Caso o líder do Governo «se entrincheirar na Moncloa, apesar dos seus casos de corrupção», a opção seria então negociar uma moção que force novas eleições, algo que Ciudadanos precisa sempre de negociar pois os seus atuais 32 deputados ficam aquém dos 35 necessários para apresentar uma moção de censura própria.
«O nosso plano A é que Rajoy convoque eleições», dizia Vilegas na conferência de imprensa. Mas Rajoy negou-se porque a demissão deste Governo «é má para Espanha», «prejudica a recuperação económica», «introduz muita incerteza» e é «lesiva para o futuro» do país. Obrigando o Ciudadanos, a ter de recorrer a um plano alternativo. Que pode até chegar a passar por apoiar a moção do PSOE a contragosto, ou, pelo menos, a abster-se.
Mesmo considerando oportunista a decisão de Pedro Sánchez, Albert Rivera sabe que nada pode continuar como dantes, principalmente para uma formação política como o Ciudadanos que surge exatamente para contrariar a forma de fazer política dos dois grandes partidos do arco do poder da Espanha democrática, o PP e o PSOE. Daí que tenha dito na quinta-feira que a sentença do caso Gürtel marca «um antes e um depois» nesta legislatura, algo que põe em causa todos os «planos de continuidade e estabilidade». Para Rivera, citado pelo espanhol Público, a condenação do PP em tribunal é uma «notícia sem precedentes na política espanhola», pois é «a primeira vez que temos um Governo condenado por corrupção».
PSOE quer formar Governo
Se a moção de censura do PSOE passar no Parlamento, com o apoio do Podemos e dos partidos independentistas, o líder socialista espanhol já fez saber que não pretende eleições antecipadas logo a seguir.

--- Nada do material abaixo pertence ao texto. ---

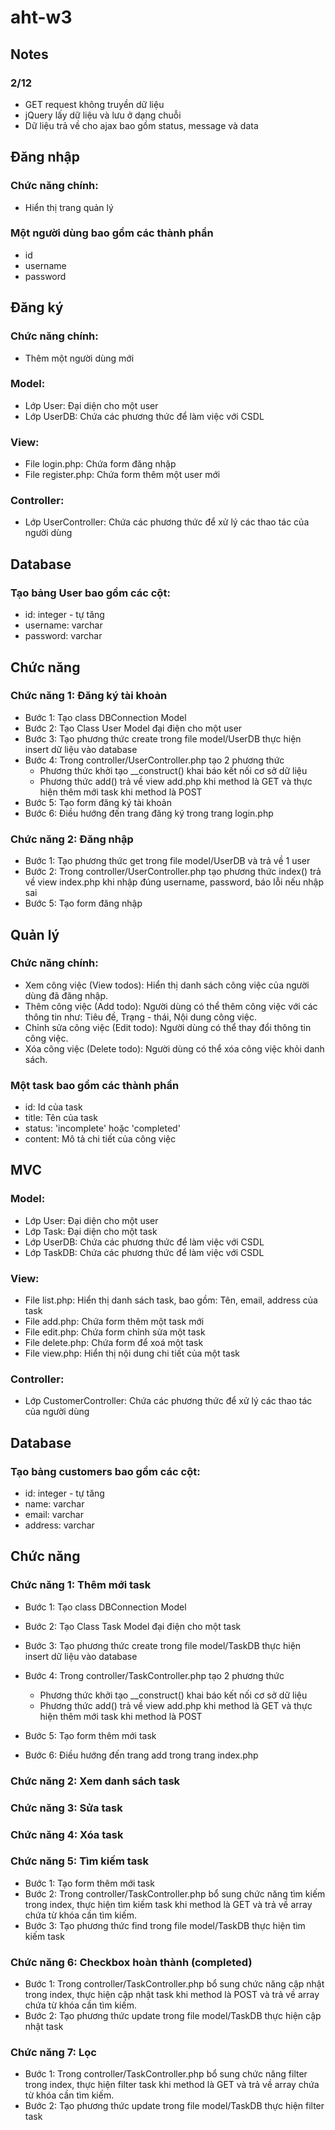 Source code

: ﻿# aht-w3

## Notes

### 2/12

- GET request không truyền dữ liệu
- jQuery lấy dữ liệu và lưu ở dạng chuỗi
- Dữ liệu trả về cho ajax bao gồm status, message và data

## Đăng nhập

### Chức năng chính:

- Hiển thị trang quản lý

### Một người dùng bao gồm các thành phần

- id
- username
- password

## Đăng ký

### Chức năng chính:

- Thêm một người dùng mới

### Model:

- Lớp User: Đại diện cho một user
- Lớp UserDB: Chứa các phương thức để làm việc với CSDL

### View:

- File login.php: Chứa form đăng nhập
- File register.php: Chứa form thêm một user mới

### Controller:

- Lớp UserController: Chứa các phương thức để xử lý các thao tác của người dùng

## Database

### Tạo bảng User bao gồm các cột:

- id: integer - tự tăng
- username: varchar
- password: varchar

## Chức năng

### Chức năng 1: Đăng ký tài khoản

- Bước 1: Tạo class DBConnection Model
- Bước 2: Tạo Class User Model đại điện cho một user
- Bước 3: Tạo phương thức create trong file model/UserDB thực hiện insert dữ liệu vào database
- Bước 4: Trong controller/UserController.php tạo 2 phương thức
  - Phương thức khởi tạo \_\_construct() khai báo kết nối cơ sở dữ liệu
  - Phương thức add() trả về view add.php khi method là GET và thực hiện thêm mới task khi method là POST
- Bước 5: Tạo form đăng ký tài khoản
- Bước 6: Điều hướng đến trang đăng ký trong trang login.php

### Chức năng 2: Đăng nhập

- Bước 1: Tạo phương thức get trong file model/UserDB và trả về 1 user
- Bước 2: Trong controller/UserController.php tạo phương thức index() trả về view index.php khi nhập đúng username, password, báo lỗi nếu nhập sai
- Bước 5: Tạo form đăng nhập

## Quản lý

### Chức năng chính:

- Xem công việc (View todos): Hiển thị danh sách công việc của người dùng đã đăng nhập.
- Thêm công việc (Add todo): Người dùng có thể thêm công việc với các thông tin như: Tiêu đề, Trạng - thái, Nội dung công việc.
- Chỉnh sửa công việc (Edit todo): Người dùng có thể thay đổi thông tin công việc.
- Xóa công việc (Delete todo): Người dùng có thể xóa công việc khỏi danh sách.

### Một task bao gồm các thành phần

- id: Id của task
- title: Tên của task
- status: 'incomplete' hoặc 'completed'
- content: Mô tả chi tiết của công việc

## MVC

### Model:

- Lớp User: Đại diện cho một user
- Lớp Task: Đại diện cho một task
- Lớp UserDB: Chứa các phương thức để làm việc với CSDL
- Lớp TaskDB: Chứa các phương thức để làm việc với CSDL

### View:

- File list.php: Hiển thị danh sách task, bao gồm: Tên, email, address của task
- File add.php: Chứa form thêm một task mới
- File edit.php: Chứa form chỉnh sửa một task
- File delete.php: Chứa form để xoá một task
- File view.php: Hiển thị nội dung chi tiết của một task

### Controller:

- Lớp CustomerController: Chứa các phương thức để xử lý các thao tác của người dùng

## Database

### Tạo bảng customers bao gồm các cột:

- id: integer - tự tăng
- name: varchar
- email: varchar
- address: varchar

## Chức năng

### Chức năng 1: Thêm mới task

- Bước 1: Tạo class DBConnection Model
- Bước 2: Tạo Class Task Model đại điện cho một task
- Bước 3: Tạo phương thức create trong file model/TaskDB thực hiện insert dữ liệu vào database
- Bước 4: Trong controller/TaskController.php tạo 2 phương thức

  - Phương thức khởi tạo \_\_construct() khai báo kết nối cơ sở dữ liệu
  - Phương thức add() trả về view add.php khi method là GET và thực hiện thêm mới task khi method là POST

- Bước 5: Tạo form thêm mới task
- Bước 6: Điều hướng đến trang add trong trang index.php

### Chức năng 2: Xem danh sách task

### Chức năng 3: Sửa task

### Chức năng 4: Xóa task

### Chức năng 5: Tìm kiếm task

- Bước 1: Tạo form thêm mới task
- Bước 2: Trong controller/TaskController.php bổ sung chức năng tìm kiếm trong index, thực hiện tìm kiếm task khi method là GET và trả về array chứa từ khóa cần tìm kiếm.
- Bước 3: Tạo phương thức find trong file model/TaskDB thực hiện tìm kiếm task

### Chức năng 6: Checkbox hoàn thành (completed)

- Bước 1: Trong controller/TaskController.php bổ sung chức năng cập nhật trong index, thực hiện cập nhật task khi method là POST và trả về array chứa từ khóa cần tìm kiếm.
- Bước 2: Tạo phương thức update trong file model/TaskDB thực hiện cập nhật task

### Chức năng 7: Lọc

- Bước 1: Trong controller/TaskController.php bổ sung chức năng filter trong index, thực hiện filter task khi method là GET và trả về array chứa từ khóa cần tìm kiếm.
- Bước 2: Tạo phương thức update trong file model/TaskDB thực hiện filter task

Sánchez quer governar com essa maioria construída no Parlamento para derrubar Rajoy.
«A moção é construtiva», afirmou o socialista na conferência de imprensa, «para garantir a governabilidade, constituir e formar um governo do PSOE, com fundamentos sólidos e um plano claro». Falou em convocar eleições «o quanto antes», mas não se comprometeu com uma data. «Convocaremos eleições, sim, mas antes disso há que recuperar a normalidade política e assumir a tarefa de regeneração da democracia», disse.
Para conseguir passar esta moção de censura e derrubar o atual Executivo, o PSOE precisa de 176 deputados (exatamente a metade mais um do Congresso de 350 assentos). Atualmente, além dos seus 84, soma os 71 do Unidos Podemos, os oito dos catalães do PDeCAT, os dois dos bascos do Bildu e um da Nova Canárias. Tudo somado, são 166 deputados, menos dez do que o necessário. Do outro lado, juntando os 137 deputados do PP, com mais um da Coligação Canária, dá 138: 170 se lhe juntarmos os 32 de Ciudadanos. Os socialistas ficam assim nas mãos da esquerda catalã (ERC, com nove) e dos conservadores bascos (PNV), 14 deputados capazes de fazer pender a balança.